- Directed by: Frank Packard
- Written by: J. Walter Smith (scenario)
- Screenplay by: James Smalley
- Story by: James Smalley
- Produced by: J. P. Joshua
- Starring: J. Walter Smith Tobar Mayo Roxie Young
- Cinematography: Ronald Víctor García
- Edited by: Jack Tucker
- Production company: Jos-To Productions
- Distributed by: Mirror Releasing Xenon Productions
- Release date: March 1977 (US ltd.);
- Running time: 102 minutes
- Country: United States
- Language: English

= Abar, the First Black Superman =

1977 film by Frank Packard

Abar, The First Black Superman is a 1977 blaxploitation superhero film directed by Frank Packard and starring J. Walter Smith, Tobar Mayo, and Roxie Young.

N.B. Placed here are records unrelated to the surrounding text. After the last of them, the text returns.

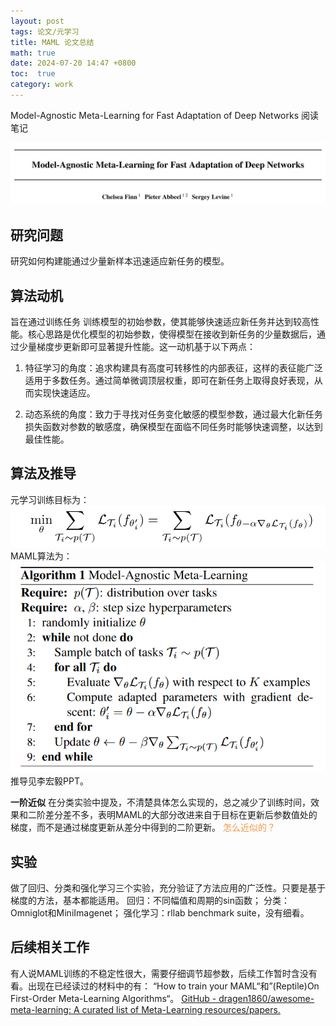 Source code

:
 ```yaml
---
layout: post
tags: 论文/元学习
title: MAML 论文总结
math: true
date: 2024-07-20 14:47 +0800
toc:  true
category: work
---
```

Model-Agnostic Meta-Learning for Fast Adaptation of Deep Networks  阅读笔记  

![](/assets/img/MAML/IMG_MAML_20240812232829.png)  

## 研究问题

研究如何构建能通过少量新样本迅速适应新任务的模型。  
## 算法动机

旨在通过训练任务 训练模型的初始参数，使其能够快速适应新任务并达到较高性能。核心思路是优化模型的初始参数，使得模型在接收到新任务的少量数据后，通过少量梯度步更新即可显著提升性能。这一动机基于以下两点：

1. 特征学习的角度：追求构建具有高度可转移性的内部表征，这样的表征能广泛适用于多数任务。通过简单微调顶层权重，即可在新任务上取得良好表现，从而实现快速适应。
    
2. 动态系统的角度：致力于寻找对任务变化敏感的模型参数，通过最大化新任务损失函数对参数的敏感度，确保模型在面临不同任务时能够快速调整，以达到最佳性能。
## 算法及推导

元学习训练目标为：
![](/assets/img/MAML/Pasted%20image%2020240720200424.png)
MAML算法为：
![](/assets/img/MAML/Pasted%20image%2020240720185315.png)
推导见李宏毅PPT。

**一阶近似**
在分类实验中提及，不清楚具体怎么实现的，总之减少了训练时间，效果和二阶差分差不多，表明MAML的大部分改进来自于目标在更新后参数值处的梯度，而不是通过梯度更新从差分中得到的二阶更新。
<font color="#f79646">怎么近似的？</font>
## 实验

做了回归、分类和强化学习三个实验，充分验证了方法应用的广泛性。只要是基于梯度的方法，基本都能适用。
回归：不同幅值和周期的sin函数；
分类：Omniglot和MiniImagenet；
强化学习：rllab benchmark suite，没有细看。
## 后续相关工作

有人说MAML训练的不稳定性很大，需要仔细调节超参数，后续工作暂时含没有看。出现在已经读过的材料中的有： “How to train your MAML“和”(Reptile)On First-Order Meta-Learning Algorithms“。
[GitHub - dragen1860/awesome-meta-learning: A curated list of Meta-Learning resources/papers.](https://github.com/dragen1860/awesome-meta-learning)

When it was released on VHS in 1990, it was re-titled In Your Face.

==Premise==
Upon moving into a bigoted neighbourhood, the scientist father of a persecuted black family gives a superpower elixir to a tough bodyguard, who then becomes a superpowered crimefighter.

==Cast==
- J. Walter Smith as Dr. Kinkade
- Tobar Mayo as John Abar
- Roxie Young as Mrs. Kinkade
- Gladys Lum as Debbie Kinkade
- Tony Rumford as Tommie Kinkade
- Rupert Williams as Jim Kinkade
- Tina James as Susan Kinkade
- Art Jackson as Dudley
- Allen Ogle as Peabody
- Joe Alberti as Hunt
- Dee Turguand as Mabel

==Production==
The film was the brainchild of James Smalley, a black pimp from Louisiana, and Frank Packard, a white actor and screenwriter; it was filmed partly in a working whorehouse. Smalley ran out of money before the film was completed, and had to sell the film to the owner of a film processing lab to settle his unpaid bills.

Originally titled SuperBlack, it was completed in 1975, but not released until 1977, under the name Abar, The First Black Superman; it was renamed again for VHS release as In Your Face. Its original release was very limited, primarily to what was known as the "Chitlin' Circuit" of Southern drive-ins.

The film was shot in the Baldwin Hills and Watts neighbourhoods of Los Angeles without permits to do so, and at one point actual motorcycle gang members who had been hired to play a black motorcycle gang surrounded the cars of the white police officers who had been called in to shut down shooting. The officers chose to stay in their cars.